In a relatively rare reversal of Supreme Court’s CPLR 3101 dismissal of a legal malpractice case, the Appellate Division, Second Department reversed and remanded Kowalski v Gold Benes, LLP 2024 NY Slip Op 05967 Decided on November 27, 2024.
“The plaintiffs commenced this action to recover damages for legal malpractice against the defendants. The plaintiffs alleged, among other things, that they retained the defendants to represent them in an action to recover damages for personal injuries the plaintiff Colin D. Kowalski allegedly sustained in a motor vehicle accident (hereinafter the underlying action) and that due to the defendants’ failures to pursue a theory based on a violation of Vehicle and Traffic Law § 509(3), the plaintiffs were not able to obtain a verdict in their favor in the underlying action. The defendants moved pursuant to CPLR 3211(a) to dismiss the complaint. In an order entered May 25, 2022, the Supreme Court granted the defendants’ motion. The plaintiffs appeal.’
“To state a cause of action to recover damages for legal malpractice, “a plaintiff must allege that the attorney failed to exercise the ordinary reasonable skill and knowledge commonly possessed by a member of the legal profession and that the attorney’s breach of this duty proximately [*2]caused plaintiff to sustain actual and ascertainable damages” (Lam v Weiss, 219 AD3d 713, 716 [alterations and internal quotation marks omitted]; see Marinelli v Sullivan Papain Block McGrath & Cannavo, P.C., 205 AD3d at 716). “To establish causation, a plaintiff must show that he or she would have prevailed in the underlying action or would not have incurred any damages but for the attorney’s negligence” (Mackey Reed Elec., Inc. v Morrone & Assoc., P.C., 125 AD3d 822, 823; see Lam v Weiss, 219 AD3d at 716). “A plaintiff is not obligated to show, on a motion to dismiss, that it actually sustained damages” (Mackey Reed Elec., Inc. v Morrone & Assoc., P.C., 125 AD3d at 823). “Whether the complaint will later survive a motion for summary judgment, or whether the plaintiff will ultimately be able to prove its claims, of course, plays no part in the determination of a prediscovery CPLR 3211 motion to dismiss” (Churong Liu v Gabbay, 219 AD3d 459, 460 [internal quotation marks omitted]; see Maursky v Latham, 219 AD3d 473, 474-475).

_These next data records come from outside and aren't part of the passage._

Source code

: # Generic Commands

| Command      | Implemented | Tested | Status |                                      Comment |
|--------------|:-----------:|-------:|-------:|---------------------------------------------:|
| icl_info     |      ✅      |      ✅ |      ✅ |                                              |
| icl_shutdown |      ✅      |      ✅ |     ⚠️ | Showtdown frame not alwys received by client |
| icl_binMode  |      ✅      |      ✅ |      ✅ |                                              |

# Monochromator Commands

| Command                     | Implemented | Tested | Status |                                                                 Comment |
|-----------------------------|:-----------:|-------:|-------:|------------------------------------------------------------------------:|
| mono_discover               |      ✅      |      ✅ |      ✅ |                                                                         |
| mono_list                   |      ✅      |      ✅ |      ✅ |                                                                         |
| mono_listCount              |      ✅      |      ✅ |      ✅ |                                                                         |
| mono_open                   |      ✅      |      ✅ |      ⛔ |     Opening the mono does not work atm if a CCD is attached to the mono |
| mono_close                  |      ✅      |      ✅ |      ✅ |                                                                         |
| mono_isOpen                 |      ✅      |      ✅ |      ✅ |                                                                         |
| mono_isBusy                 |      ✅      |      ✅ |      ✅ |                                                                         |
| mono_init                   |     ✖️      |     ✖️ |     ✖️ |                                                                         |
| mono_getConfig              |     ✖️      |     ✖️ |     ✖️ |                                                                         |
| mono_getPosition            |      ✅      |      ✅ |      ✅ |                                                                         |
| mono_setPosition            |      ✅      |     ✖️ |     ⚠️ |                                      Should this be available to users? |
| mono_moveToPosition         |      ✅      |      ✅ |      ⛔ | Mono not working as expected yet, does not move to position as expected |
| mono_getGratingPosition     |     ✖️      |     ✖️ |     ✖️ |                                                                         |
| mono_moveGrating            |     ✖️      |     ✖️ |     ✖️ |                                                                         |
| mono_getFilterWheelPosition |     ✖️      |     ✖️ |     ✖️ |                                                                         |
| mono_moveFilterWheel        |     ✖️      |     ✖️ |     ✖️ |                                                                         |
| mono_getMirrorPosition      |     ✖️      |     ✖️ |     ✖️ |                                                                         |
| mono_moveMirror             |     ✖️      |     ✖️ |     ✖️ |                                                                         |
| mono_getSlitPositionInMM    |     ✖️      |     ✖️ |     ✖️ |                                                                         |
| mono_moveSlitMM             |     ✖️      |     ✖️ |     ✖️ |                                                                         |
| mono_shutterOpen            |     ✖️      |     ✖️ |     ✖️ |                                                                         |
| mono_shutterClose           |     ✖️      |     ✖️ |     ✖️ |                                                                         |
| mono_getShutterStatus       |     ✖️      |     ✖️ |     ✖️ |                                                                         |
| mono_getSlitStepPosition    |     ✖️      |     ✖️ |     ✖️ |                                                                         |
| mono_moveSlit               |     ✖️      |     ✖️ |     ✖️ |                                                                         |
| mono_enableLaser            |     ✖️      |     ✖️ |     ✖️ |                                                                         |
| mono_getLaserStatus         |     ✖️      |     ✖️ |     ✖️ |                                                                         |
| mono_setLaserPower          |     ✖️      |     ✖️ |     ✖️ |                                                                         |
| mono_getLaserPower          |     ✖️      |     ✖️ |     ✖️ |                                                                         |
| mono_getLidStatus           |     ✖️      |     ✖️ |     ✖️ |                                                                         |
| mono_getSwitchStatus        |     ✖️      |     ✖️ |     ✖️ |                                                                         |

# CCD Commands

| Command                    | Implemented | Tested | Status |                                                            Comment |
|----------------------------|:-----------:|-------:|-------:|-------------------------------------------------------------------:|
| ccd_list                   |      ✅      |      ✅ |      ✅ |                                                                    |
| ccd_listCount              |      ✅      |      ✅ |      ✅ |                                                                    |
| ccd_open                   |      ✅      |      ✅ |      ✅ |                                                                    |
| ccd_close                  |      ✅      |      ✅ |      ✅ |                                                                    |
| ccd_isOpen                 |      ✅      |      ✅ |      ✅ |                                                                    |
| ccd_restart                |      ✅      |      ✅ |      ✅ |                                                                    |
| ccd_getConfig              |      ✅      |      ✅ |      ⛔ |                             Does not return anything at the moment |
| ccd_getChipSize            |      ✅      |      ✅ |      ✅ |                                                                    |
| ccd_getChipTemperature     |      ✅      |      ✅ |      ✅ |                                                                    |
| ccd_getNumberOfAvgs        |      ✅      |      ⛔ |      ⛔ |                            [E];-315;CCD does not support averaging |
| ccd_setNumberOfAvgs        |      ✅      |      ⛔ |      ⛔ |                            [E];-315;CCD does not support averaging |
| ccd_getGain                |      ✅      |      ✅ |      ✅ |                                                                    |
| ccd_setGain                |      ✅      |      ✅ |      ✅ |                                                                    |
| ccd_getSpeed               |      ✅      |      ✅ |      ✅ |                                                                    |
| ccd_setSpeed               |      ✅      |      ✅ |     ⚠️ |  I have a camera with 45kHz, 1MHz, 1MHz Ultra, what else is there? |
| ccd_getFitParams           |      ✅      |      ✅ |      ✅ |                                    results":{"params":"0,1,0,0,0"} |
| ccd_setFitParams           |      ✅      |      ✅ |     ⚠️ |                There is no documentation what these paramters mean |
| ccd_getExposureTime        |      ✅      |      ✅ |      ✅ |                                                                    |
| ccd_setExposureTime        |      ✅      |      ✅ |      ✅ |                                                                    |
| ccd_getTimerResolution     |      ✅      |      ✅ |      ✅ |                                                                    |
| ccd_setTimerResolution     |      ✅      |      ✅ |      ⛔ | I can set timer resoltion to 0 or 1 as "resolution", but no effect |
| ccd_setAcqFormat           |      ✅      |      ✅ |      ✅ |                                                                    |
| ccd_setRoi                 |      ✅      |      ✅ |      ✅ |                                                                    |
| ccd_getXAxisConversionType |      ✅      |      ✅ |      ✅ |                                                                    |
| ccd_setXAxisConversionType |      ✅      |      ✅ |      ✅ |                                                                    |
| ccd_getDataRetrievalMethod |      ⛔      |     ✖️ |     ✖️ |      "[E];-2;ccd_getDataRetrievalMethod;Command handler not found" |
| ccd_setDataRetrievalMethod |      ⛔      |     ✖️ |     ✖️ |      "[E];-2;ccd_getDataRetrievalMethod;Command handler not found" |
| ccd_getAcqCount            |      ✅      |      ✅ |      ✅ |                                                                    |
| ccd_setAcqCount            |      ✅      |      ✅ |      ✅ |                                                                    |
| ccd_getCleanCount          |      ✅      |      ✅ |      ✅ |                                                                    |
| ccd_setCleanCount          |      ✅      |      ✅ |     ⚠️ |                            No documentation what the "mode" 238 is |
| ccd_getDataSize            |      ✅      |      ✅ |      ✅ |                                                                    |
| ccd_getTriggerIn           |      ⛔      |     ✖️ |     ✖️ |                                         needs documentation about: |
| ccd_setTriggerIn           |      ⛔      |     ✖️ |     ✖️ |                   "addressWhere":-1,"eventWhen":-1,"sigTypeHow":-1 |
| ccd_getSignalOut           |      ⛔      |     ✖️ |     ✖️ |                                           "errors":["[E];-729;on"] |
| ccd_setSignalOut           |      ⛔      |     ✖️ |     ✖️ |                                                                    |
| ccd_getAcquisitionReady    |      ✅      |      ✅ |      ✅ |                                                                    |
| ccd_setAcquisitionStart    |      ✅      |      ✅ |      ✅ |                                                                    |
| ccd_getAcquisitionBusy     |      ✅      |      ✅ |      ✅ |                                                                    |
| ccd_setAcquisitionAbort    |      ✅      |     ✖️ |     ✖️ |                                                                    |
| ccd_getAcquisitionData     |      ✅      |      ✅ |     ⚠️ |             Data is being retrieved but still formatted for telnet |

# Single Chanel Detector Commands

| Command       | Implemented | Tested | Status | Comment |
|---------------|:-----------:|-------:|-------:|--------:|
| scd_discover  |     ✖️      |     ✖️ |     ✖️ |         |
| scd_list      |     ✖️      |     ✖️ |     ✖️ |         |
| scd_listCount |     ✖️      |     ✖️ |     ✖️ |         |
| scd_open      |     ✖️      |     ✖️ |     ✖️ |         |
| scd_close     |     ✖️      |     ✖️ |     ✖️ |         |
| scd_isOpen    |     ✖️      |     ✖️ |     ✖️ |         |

Here, the Supreme Court erred in granting dismissal of the complaint pursuant to CPLR 3211(a)(7). Accepting the allegations in the complaint as true and according the plaintiffs the benefit of every possible favorable inference, the complaint states a cause of action for legal malpractice (see Ofman v Tenenbaum Berger & Shivers, LLP, 217 AD3d 960, 962). In the underlying action, the jury found that the non-settling defendant was not negligent. There is no dispute that the defendants herein did not present any evidence to support a negligence per se theory.
Accordingly, the Supreme Court should have denied the defendants’ motion pursuant to CPLR 3211(a) to dismiss the complaint.”